In recent years, the rapid development of synthetic biology has brought new opportunities for the in-depth optimization of tumor bacterial therapy. Based on synthetic biology methods, scientists can use genetically engineered microorganisms or cells instead of traditional chemical small molecules or biological agents as the basis for the development of new disease treatments. Artificially designed microorganisms or cells carrying synthetic gene circuits can respond to disease markers or external signals, and realize the control of drug release location, release time, and release dose, which has gradually developed into a powerful weapon for humans to fight against diseases.

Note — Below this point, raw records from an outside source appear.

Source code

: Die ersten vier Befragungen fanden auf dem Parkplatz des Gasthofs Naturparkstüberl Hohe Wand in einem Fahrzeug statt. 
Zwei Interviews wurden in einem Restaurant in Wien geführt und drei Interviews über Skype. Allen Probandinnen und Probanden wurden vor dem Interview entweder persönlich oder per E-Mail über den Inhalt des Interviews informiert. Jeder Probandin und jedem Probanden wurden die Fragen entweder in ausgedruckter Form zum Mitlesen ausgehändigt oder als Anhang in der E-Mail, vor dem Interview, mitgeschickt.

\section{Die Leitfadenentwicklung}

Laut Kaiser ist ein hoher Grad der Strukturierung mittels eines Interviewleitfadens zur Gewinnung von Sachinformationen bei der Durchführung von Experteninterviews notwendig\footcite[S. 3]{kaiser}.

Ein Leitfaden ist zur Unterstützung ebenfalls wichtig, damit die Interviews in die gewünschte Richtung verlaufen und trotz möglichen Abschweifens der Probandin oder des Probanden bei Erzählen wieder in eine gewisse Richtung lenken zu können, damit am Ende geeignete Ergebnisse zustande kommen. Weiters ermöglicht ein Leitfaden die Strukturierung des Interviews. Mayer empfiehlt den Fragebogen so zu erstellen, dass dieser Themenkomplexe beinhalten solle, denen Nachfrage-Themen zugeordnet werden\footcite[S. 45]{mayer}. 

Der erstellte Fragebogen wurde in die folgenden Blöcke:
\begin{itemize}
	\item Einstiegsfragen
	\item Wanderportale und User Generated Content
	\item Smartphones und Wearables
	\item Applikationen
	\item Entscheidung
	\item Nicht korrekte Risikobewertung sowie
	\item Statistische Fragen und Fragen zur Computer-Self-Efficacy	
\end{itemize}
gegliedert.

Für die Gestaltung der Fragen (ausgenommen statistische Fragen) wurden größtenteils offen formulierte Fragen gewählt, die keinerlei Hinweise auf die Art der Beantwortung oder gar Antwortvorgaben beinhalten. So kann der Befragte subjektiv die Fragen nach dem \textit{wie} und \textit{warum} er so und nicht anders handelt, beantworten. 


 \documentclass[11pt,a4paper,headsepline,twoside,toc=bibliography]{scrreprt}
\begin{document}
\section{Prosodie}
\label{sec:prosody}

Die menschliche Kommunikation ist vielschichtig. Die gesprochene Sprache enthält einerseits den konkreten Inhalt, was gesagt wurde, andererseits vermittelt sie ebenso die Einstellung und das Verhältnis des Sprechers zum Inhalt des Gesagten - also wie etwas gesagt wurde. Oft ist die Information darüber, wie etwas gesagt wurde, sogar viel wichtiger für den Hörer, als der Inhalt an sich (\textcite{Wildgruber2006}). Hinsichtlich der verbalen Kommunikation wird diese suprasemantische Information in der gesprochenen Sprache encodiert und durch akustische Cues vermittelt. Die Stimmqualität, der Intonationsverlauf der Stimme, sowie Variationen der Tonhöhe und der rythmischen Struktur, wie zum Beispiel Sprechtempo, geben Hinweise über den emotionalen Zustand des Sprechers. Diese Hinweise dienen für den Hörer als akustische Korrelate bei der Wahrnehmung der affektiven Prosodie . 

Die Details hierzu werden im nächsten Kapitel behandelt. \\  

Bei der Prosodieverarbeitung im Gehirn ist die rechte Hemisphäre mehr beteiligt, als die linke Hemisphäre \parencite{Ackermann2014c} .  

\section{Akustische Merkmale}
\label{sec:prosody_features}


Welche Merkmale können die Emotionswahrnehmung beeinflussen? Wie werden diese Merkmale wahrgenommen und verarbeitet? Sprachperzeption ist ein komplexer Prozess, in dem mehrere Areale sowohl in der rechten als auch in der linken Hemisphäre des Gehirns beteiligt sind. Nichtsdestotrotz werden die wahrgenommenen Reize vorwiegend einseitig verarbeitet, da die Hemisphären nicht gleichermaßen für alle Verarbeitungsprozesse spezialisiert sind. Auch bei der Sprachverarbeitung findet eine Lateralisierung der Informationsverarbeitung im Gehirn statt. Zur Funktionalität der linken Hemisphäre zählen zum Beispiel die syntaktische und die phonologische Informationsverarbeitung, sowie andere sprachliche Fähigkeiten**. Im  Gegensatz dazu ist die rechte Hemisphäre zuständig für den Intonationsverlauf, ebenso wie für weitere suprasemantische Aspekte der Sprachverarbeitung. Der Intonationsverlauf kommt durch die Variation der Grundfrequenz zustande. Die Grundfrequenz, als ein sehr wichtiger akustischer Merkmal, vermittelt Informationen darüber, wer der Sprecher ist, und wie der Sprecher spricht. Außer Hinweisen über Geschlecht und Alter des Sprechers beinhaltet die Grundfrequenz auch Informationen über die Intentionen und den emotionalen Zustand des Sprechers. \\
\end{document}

On the basis of traditional bacterial transformation, the rationally designed gene pathway endows chassis bacteria with more diverse therapeutic capabilities and makes up for the defects of natural strains in tumor treatment. Tumor bacterial therapy has therefore become a new type of tumor with great application prospects therapy. The optimization strategy of existing tumor bacterial therapy mainly focuses on the application of new drugs and the introduction of new controllable release methods, etc., but ignores the influence of bacteria’s own behavior on tumor treatment effect, and lacks the continuous control of bacterial behavior in the process of tumor treatment . Tumor treatment is a long-term process. Controlled and sustained drug release is the key to improving the efficacy of tumor treatment. Although the sustained release of drugs has been achieved in the field of materials through polymer hydrogels and lipids, but in tumor bacterial therapy Still a challenge.

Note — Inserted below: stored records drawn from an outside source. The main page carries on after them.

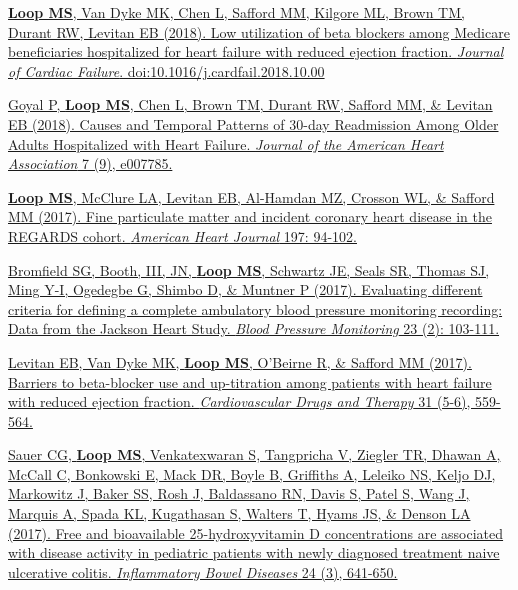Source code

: \documentclass[10pt,letterpaper]{article}
\begin{document}
\begin{etaremune}
\item  \href{https://www.sciencedirect.com/science/article/abs/pii/S1071916418311072}{\textbf{Loop MS}, Van Dyke MK, Chen L, Safford MM, Kilgore ML, Brown TM, Durant RW, Levitan EB (2018). Low utilization of beta blockers among Medicare beneficiaries hospitalized for heart failure with reduced ejection fraction. \emph{Journal of Cardiac
Failure}. doi:10.1016/j.cardfail.2018.10.00}

\item \href{https://www.ahajournals.org/doi/full/10.1161/JAHA.117.007785}{Goyal P, \textbf{Loop MS}, Chen L, Brown TM, Durant RW, Safford MM, \& Levitan EB (2018).  Causes and Temporal Patterns of 30-day Readmission Among Older Adults Hospitalized with Heart Failure. \emph{Journal of the American Heart Association} 7 (9), e007785.}

\item \href{https://www.sciencedirect.com/science/article/pii/S0002870317303630}{\textbf{Loop MS}, McClure LA, Levitan EB, Al-Hamdan MZ, Crosson WL, \& Safford MM (2017). Fine particulate matter and incident coronary heart disease in the REGARDS cohort. \emph{American Heart Journal} 197: 94-102.}

\item \href{https://www.ingentaconnect.com/content/wk/mbp/2018/00000023/00000002/art00007}{Bromfield SG, Booth, III, JN, \textbf{Loop MS}, Schwartz JE, Seals SR, Thomas SJ, Ming Y-I, Ogedegbe G, Shimbo D, \& Muntner P (2017). Evaluating different criteria for defining a complete ambulatory blood pressure monitoring recording: Data from the Jackson Heart Study. \emph{Blood Pressure Monitoring} 23 (2): 103-111.}

\item \href{https://link.springer.com/article/10.1007/s10557-017-6764-8}{Levitan EB, Van Dyke MK, \textbf{Loop MS}, O'Beirne R, \& Safford MM (2017). Barriers to beta-blocker use and up-titration among patients with heart failure with reduced ejection fraction. \emph{Cardiovascular Drugs and Therapy} 31 (5-6), 559-564.}

\item \href{https://academic.oup.com/ibdjournal/article/24/3/641/4863703}{Sauer CG, \textbf{Loop MS}, Venkatexwaran S, Tangpricha V, Ziegler TR, Dhawan A, McCall C, Bonkowski E, Mack DR, Boyle B, Griffiths A, Leleiko NS, Keljo DJ, Markowitz J, Baker SS, Rosh J, Baldassano RN, Davis S, Patel S, Wang J, Marquis A, Spada KL, Kugathasan S, Walters T, Hyams JS, \& Denson LA (2017). Free and bioavailable 25-hydroxyvitamin D concentrations are associated with disease activity in pediatric patients with newly diagnosed treatment naive ulcerative colitis. \emph{Inflammatory Bowel Diseases} 24 (3), 641-650.}


\end{etaremune}
\end{document}
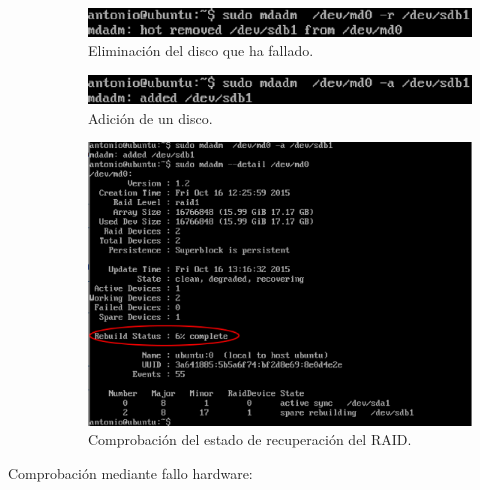 \begin{description}
            \begin{figure}[H]
                \begin{center}
                    \includegraphics[scale=0.8]{Imagenes/remove.eps}
                    \caption{Eliminación del disco que ha fallado.}
                    \label{fig6}
                \end{center}
            \end{figure}

            \begin{figure}[H]
                \begin{center}
                    \includegraphics[scale=0.8]{Imagenes/add.eps}
                    \caption{Adición de un disco.}
                    \label{fig7}
                \end{center}
            \end{figure}

            \begin{figure}[H]
                \begin{center}
                    \includegraphics[scale=0.5]{Imagenes/estado_recuperacion.eps}
                    \caption{Comprobación del estado de recuperación del RAID.}
                    \label{fig8}
                \end{center}
            \end{figure}
    \item[Comprobación mediante fallo hardware: ]
    

\end{description}
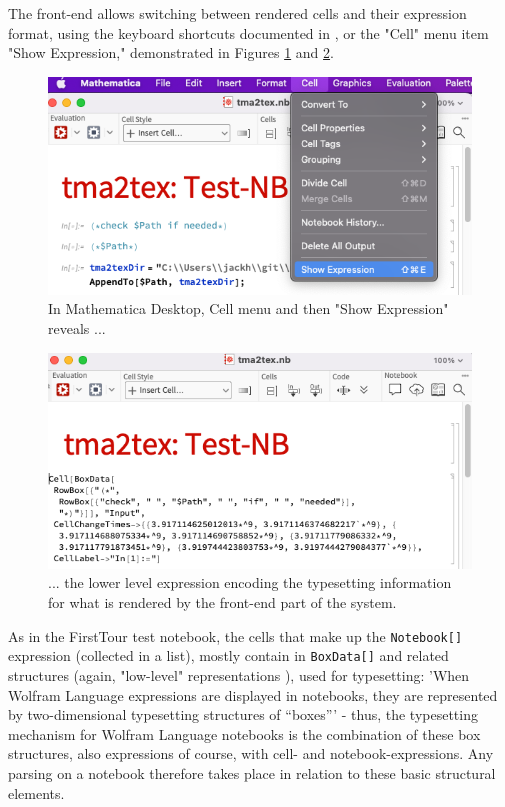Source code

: The front-end allows switching between rendered cells and their expression format, using the keyboard shortcuts documented in \cite{noauthor_cell_nodate}, or the "Cell" menu item "Show Expression," demonstrated in Figures \ref{fig:MM-show-expression} and \ref{fig:MM-show-expression-1}.

\begin{figure}[h]
    \centering
    \includegraphics[scale=0.5]{images/introduction/MM-show-expression.png}
    \caption{In Mathematica Desktop, Cell menu and then "Show Expression" reveals ...}
    \label{fig:MM-show-expression}
\end{figure}

\begin{figure}[h]
    \centering
    \includegraphics[scale=0.5]{images/introduction/MM-show-expression-1.png}
    \caption{... the lower level expression encoding the typesetting information for what is rendered by the front-end part of the system.}
    \label{fig:MM-show-expression-1}
\end{figure}

As in the FirstTour test notebook, the cells that make up the \lstinline+Notebook[]+ expression (collected in a list), mostly contain in \lstinline+BoxData[]+ and related structures (again, "low-level" representations \cite{noauthor_boxdatawolfram_nodate}), used for typesetting: 'When Wolfram Language expressions are displayed in notebooks, they are represented by two-dimensional typesetting structures of “boxes”' \cite{noauthor_find_nodate} - thus, the typesetting mechanism for Wolfram Language notebooks is the combination of these box structures, also expressions of course, with cell- and notebook-expressions. Any parsing on a notebook therefore takes place in relation to these basic structural elements.

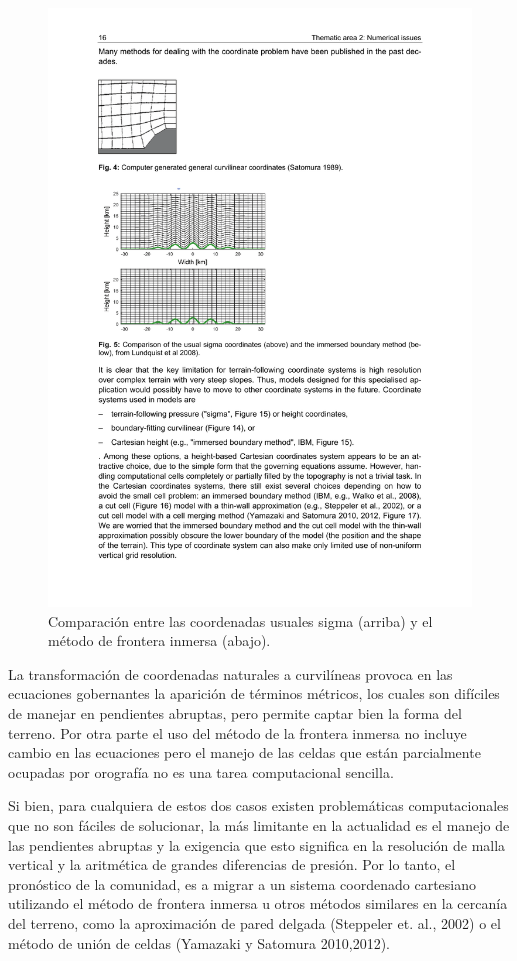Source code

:  
\begin{figure}[h!]
	\centering
	\includegraphics[width=0.8\linewidth,trim={2.6cm 13.5cm 9.2cm 9cm},clip]{Imagenes/02/coordinates}
	\caption{Comparación entre las coordenadas usuales sigma (arriba) y el método de frontera inmersa (abajo).}
	\label{fig:02_coordinates}
\end{figure}
La transformación de coordenadas naturales a curvilíneas provoca en las ecuaciones gobernantes la aparición de términos métricos, los cuales son difíciles de manejar en pendientes abruptas, pero permite captar bien la forma del terreno. Por otra parte el uso del método de la frontera inmersa no incluye cambio en las ecuaciones pero el manejo de las celdas que están parcialmente ocupadas por orografía no es una tarea computacional sencilla.

Si bien, para cualquiera de estos dos casos existen problemáticas computacionales que no son fáciles de solucionar, la más limitante en la actualidad es el manejo de las pendientes abruptas y la exigencia que esto significa en la resolución de malla vertical y la aritmética de grandes diferencias de presión. Por lo tanto, el pronóstico de la comunidad, es a migrar a un sistema coordenado cartesiano utilizando el método de frontera inmersa u otros métodos similares en la cercanía del terreno, como la aproximación de pared delgada (Steppeler et. al., 2002) o el método de unión de celdas (Yamazaki y Satomura 2010,2012).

Through the design of synthetic biology, the researchers successfully transformed the Pseudomonas aeruginosa strain into an engineered bacterium with therapeutic efficacy for solid tumors. During the treatment process, the global phenotype of the engineered bacteria can be precisely controlled by the irradiation program of near-infrared light, that is, the three phenotypes of weak colonization, colonization and cleavage can be switched, so as to ablate the tumor more effectively Body to achieve therapeutic effect, has great potential application value.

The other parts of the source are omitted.